Dicha asamblea se había citado por última vez en 1614 y el dramatismo de
la situación obligó al gobierno a convocarla nuevamente.
Necker fue llamado una vez más a hacerse
cargo de la situación hasta que se reuniesen los Estados Generales.
Comenzó por donar una cuantiosa tajada de su fortuna personal a las
arcas de la monarquía, lo que naturalmente fue recibido con aplausos.
Pero el economista no era mago y tratar de reflotar las finanzas en ese
momento era prácticamente una misión imposible.

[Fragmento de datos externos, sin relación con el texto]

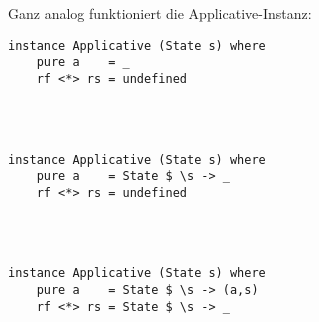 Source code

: \documentclass{beamer}
\begin{document}
\begin{frame}[fragile]
Ganz analog funktioniert die Applicative-Instanz:
\begin{overprint}
\begin{verbatim}
instance Applicative (State s) where
    pure a    = _
    rf <*> rs = undefined

    
    
\end{verbatim}
\begin{verbatim}
instance Applicative (State s) where
    pure a    = State $ \s -> _
    rf <*> rs = undefined

    
    
\end{verbatim}
\begin{verbatim}
instance Applicative (State s) where
    pure a    = State $ \s -> (a,s)
    rf <*> rs = State $ \s -> _

    
    

\end{verbatim}
\end{overprint}
\end{frame}
\end{document}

Pero el tema que acaparaba la atención de
toda la población era la convocatoria a los Estados Generales. En torno
a este asunto también hubo polémica: fue necesario fijar el número de
los representantes de cada grupo y se decidió que el tercer estado
tendría tantos delegados como las otras dos órdenes juntas (el clero y
la nobleza).
En realidad el gobierno, cuyos intereses
chocaban contra los de los privilegiados por la cuestión de los
impuestos, creyó encontrar respaldo en el pueblo. La idea era afianzar
"la alianza natural del trono y el pueblo contra las aristocracias, cuyo
poder no podría establecerse sino sobre la ruina de la autoridad real".
Reclamos y peticiones
De acuerdo a la tradición, cada orden
debía plantear sus reclamos y proposiciones en cuadernos. En todos ellos
dejaron constancia de su respaldo al rey, al que en ese entonces nadie
soñaba en derribar del trono. Esto, independientemente de las quejas
formuladas, que superaban con mucho la materia tributaria.
Los miembros del tercer estado, pedían
por ejemplo, cosas que hoy pueden parecer bastante pintorescas. Un
pueblo exigía su derecho a tener fusiles para cazar a los lobos y
reclamaba contra una serie de privilegios feudales que estaban vigentes.
Los señores poseían el derecho de caza, el control sobre los caminos y
podían mantener palomares que incomodaban mucho a los campesinos, ya que
las aves se alimentaban de los granos que ellos usaban para la siembra.